What to produce = Whenever a line of the records below contains the word "label", copy that line.

Exercise inputs =
=== Section Start ===
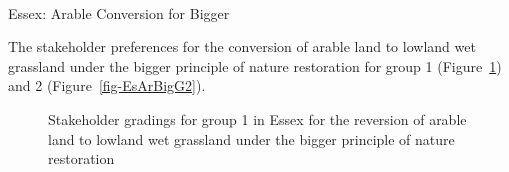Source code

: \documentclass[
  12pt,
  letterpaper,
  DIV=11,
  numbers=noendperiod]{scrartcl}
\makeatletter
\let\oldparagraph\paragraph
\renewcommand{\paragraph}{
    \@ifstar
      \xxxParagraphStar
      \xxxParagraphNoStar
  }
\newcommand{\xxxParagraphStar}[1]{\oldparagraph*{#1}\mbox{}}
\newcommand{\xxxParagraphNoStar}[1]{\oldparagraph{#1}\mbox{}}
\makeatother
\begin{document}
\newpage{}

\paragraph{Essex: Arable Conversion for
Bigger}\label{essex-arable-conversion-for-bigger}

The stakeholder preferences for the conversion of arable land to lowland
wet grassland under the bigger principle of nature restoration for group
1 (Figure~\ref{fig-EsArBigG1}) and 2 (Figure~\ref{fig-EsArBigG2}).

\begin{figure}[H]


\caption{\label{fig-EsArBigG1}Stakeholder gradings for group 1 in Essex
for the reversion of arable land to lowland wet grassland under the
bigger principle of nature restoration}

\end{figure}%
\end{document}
=== Section End ===
=== Section Start ===
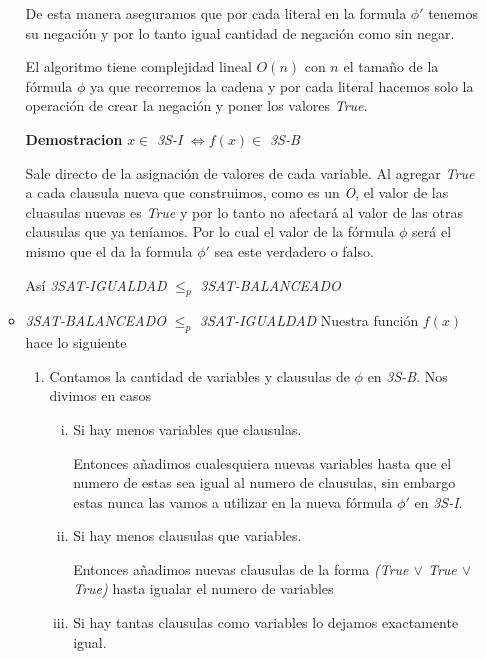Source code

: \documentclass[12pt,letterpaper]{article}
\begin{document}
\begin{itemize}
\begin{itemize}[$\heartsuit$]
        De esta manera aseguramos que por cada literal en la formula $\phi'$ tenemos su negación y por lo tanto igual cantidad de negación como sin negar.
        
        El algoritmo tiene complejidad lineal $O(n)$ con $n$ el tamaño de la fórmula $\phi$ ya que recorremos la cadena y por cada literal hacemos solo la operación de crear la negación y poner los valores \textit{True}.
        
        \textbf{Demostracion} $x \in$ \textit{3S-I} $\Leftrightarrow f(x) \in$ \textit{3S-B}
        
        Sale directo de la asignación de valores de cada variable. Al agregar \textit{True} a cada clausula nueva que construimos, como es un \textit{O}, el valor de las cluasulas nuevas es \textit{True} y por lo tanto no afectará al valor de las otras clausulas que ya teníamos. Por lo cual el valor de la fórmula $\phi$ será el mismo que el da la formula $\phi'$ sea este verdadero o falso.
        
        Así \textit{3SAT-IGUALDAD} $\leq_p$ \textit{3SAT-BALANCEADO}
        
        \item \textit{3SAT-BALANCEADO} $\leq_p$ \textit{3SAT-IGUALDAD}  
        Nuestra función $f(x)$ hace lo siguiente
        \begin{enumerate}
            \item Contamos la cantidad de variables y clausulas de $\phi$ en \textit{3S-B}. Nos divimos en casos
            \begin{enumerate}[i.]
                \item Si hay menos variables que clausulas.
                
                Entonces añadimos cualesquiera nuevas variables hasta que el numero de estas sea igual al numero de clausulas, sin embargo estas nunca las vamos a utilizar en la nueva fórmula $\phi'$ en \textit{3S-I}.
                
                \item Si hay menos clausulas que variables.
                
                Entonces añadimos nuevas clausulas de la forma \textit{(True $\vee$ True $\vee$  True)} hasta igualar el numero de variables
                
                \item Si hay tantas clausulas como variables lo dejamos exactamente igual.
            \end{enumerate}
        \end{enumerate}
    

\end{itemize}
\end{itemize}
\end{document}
=== Section End ===
=== Section Start ===
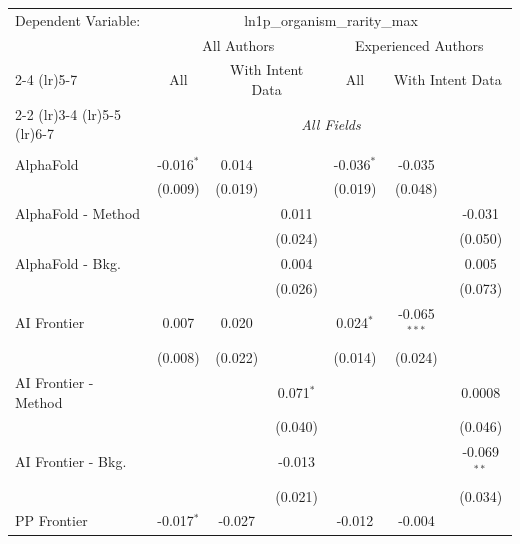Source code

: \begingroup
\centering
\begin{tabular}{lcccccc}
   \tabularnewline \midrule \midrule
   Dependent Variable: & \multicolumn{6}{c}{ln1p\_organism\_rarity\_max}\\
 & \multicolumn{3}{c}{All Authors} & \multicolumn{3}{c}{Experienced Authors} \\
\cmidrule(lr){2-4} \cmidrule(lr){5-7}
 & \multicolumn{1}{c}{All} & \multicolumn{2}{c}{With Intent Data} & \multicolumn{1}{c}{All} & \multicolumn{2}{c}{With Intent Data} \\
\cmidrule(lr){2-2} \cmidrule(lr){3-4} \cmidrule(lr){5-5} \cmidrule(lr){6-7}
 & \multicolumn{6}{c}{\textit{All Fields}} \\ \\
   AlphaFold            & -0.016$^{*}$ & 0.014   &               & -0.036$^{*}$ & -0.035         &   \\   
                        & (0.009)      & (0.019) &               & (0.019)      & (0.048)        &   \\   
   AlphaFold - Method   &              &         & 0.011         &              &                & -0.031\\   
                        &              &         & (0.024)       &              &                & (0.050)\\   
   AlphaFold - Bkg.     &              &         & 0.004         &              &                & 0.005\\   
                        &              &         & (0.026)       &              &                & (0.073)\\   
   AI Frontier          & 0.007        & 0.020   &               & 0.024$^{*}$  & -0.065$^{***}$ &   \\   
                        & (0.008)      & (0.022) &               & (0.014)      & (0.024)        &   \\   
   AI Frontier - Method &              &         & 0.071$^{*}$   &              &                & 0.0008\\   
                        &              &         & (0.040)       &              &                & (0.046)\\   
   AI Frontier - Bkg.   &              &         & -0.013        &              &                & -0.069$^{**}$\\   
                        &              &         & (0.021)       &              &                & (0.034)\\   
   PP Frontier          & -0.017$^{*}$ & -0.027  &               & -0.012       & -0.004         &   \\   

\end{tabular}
=== Section End ===
Exercise output =
Bigger}\label{essex-arable-conversion-for-bigger}
\caption{\label{fig-EsArBigG1}Stakeholder gradings for group 1 in Essex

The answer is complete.